The “Latham Companies” shall be defined as the Company and its direct and indirect subsidiaries and parent companies, and any Person in which the Company has a twenty percent or greater ownership interest, whether existing on the Date of Grant or thereafter acquired or formed.

c.

Trade Secret” means trade secret as defined by applicable state law. In the absence of such a definition, Trade Secret means information including, but not limited to, any technical or nontechnical data, formula, pattern, compilation, program, device, method, technique, drawing, process, financial data, financial plan, product plan, list of actual or potential customers or suppliers or other information similar to any of the foregoing, which (a) derives economic value, actual or potential, from not being generally known to, and not being readily ascertainable by proper means by, other persons who can derive economic value from its disclosure or use and (b) is the subject of efforts that are reasonable under the circumstances to maintain its secrecy

6.

Prior to accepting any offer of employment during the Restricted Period, the Participant shall inform such employers of all covenants in this Exhibit A and, within two (2) business days of accepting an offer of employment with another employer, shall notify the Company of the name and address of the new employer and the title of the position accepted.

7.

The covenants in this Exhibit A are severable and separate, and the unenforceability of any specific covenant shall not affect the provisions of any other covenant. If any provision of this Exhibit A relating to the time period, scope, or geographic area of the restrictive covenants shall be declared by a court of competent jurisdiction or arbitrator to exceed the maximum time period, scope, or geographic area, as applicable, that such court or arbitrator deems reasonable and enforceable, then this Agreement shall automatically be considered to have been amended and revised to reflect such determination.

8.

All of the covenants in this Exhibit A shall be construed as an agreement independent of any other provisions in Exhibit A, and the existence of any claim or cause of action the Participant may have against any Latham Company, whether predicated on this Exhibit A or otherwise, shall not constitute a defense to the enforcement by any Latham Company of such covenants.

9.

This Exhibit A shall be construed and interpreted in accordance with the laws of the State of Delaware, without regard to principles of conflicts of laws thereof, or principles of conflicts of laws of any other jurisdiction that could cause the application of the laws of any jurisdiction other than the State of Delaware.

a.

All disputes between or among any Persons arising out of or in any way connected with this Exhibit A shall be solely and finally settled by the Committee, acting in good faith, the determination of which shall be final. Any matters not covered by the preceding sentence shall be solely and finally settled in accordance with the Plan, and the Participant and the Company consent to the personal jurisdiction of the United States federal and state courts sitting in Wilmington, Delaware, as the exclusive jurisdiction with respect to matters arising out of or related to the enforcement of the Committee’s determinations and resolution of matters, if any, related to the Plan or this Exhibit A not required to be resolved by the Committee.

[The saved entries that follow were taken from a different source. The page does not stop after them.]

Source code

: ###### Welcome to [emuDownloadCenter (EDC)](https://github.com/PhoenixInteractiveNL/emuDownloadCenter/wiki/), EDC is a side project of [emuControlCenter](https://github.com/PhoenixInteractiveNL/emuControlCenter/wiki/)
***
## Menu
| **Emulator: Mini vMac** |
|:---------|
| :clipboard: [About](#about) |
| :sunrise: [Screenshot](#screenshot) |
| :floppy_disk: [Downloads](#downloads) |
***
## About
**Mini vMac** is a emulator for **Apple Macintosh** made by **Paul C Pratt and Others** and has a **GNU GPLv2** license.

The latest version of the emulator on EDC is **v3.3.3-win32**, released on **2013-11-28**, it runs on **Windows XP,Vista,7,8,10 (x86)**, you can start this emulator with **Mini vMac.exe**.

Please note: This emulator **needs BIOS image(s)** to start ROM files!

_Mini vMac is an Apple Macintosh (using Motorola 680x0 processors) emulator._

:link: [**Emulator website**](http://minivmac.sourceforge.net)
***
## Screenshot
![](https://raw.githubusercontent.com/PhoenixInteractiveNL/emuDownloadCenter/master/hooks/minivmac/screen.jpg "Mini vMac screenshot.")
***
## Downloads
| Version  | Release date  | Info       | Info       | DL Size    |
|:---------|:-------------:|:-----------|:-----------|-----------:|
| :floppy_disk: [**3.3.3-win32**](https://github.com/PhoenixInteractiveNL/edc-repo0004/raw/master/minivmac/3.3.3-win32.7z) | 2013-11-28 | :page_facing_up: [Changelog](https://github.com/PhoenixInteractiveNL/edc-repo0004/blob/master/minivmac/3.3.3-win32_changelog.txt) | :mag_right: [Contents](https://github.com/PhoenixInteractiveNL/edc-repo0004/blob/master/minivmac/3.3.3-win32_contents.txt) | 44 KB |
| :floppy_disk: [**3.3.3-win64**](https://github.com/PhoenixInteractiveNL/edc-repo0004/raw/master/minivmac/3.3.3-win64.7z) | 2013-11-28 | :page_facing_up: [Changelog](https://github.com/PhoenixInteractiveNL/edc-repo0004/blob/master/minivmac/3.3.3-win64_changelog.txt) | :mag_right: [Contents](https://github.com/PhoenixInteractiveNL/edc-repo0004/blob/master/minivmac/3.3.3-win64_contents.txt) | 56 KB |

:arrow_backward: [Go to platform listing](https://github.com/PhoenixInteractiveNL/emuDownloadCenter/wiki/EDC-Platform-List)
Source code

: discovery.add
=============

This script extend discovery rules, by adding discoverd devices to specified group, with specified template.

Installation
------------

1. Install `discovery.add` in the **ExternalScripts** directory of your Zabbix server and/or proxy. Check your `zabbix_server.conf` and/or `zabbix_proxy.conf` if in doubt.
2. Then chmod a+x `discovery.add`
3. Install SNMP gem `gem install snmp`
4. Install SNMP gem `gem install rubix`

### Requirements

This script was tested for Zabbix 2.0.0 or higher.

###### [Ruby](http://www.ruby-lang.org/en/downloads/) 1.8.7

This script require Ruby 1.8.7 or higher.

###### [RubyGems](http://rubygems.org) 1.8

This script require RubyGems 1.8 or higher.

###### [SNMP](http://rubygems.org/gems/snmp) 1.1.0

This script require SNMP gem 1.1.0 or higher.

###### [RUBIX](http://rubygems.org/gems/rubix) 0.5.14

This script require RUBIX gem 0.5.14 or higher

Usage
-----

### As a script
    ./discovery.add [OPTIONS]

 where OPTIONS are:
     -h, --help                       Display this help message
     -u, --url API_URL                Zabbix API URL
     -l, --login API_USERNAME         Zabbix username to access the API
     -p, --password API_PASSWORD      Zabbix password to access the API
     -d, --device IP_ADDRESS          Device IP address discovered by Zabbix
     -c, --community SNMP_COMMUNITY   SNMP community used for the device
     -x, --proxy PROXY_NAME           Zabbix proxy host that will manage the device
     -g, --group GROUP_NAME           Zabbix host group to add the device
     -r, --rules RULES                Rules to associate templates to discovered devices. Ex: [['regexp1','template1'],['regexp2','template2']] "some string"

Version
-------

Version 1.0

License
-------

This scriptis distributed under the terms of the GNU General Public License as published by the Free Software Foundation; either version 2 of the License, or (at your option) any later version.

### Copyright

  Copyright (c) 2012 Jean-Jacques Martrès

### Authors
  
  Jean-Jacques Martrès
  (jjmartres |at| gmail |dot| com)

Each such Person hereby irrevocably consents to the service of process of any of the aforementioned courts in any such suit, action or proceeding by the mailing of copies thereof by registered or certified mail, postage prepaid, to the last known address of such Person, such service to become effective ten (10) days after such mailing.

b.

Each party hereto hereby waives, to the fullest extent permitted by applicable law, any right it may have to a trial by jury in any legal proceeding directly or indirectly arising out of or relating to this

A-9


Exhibit A or the transactions contemplated (whether based on contract, tort or any other theory). Each party hereto (A) certifies that no representative, agent or attorney of any other party has represented, expressly or otherwise, that such other party would not, in the event of litigation, seek to enforce the foregoing waiver and (B) acknowledges that it and the other parties hereto have been induced to enter into this Agreement by, among other things, the mutual waivers and certifications in this section.

10.

The Participant has carefully read and considered the provisions of this Exhibit A and, having done so, agrees that the restrictive covenants in this Exhibit A impose a fair and reasonable restraint on the Participant and are reasonably required to protect the interests of the Latham Companies and their respective officers, directors, employees, and equityholders.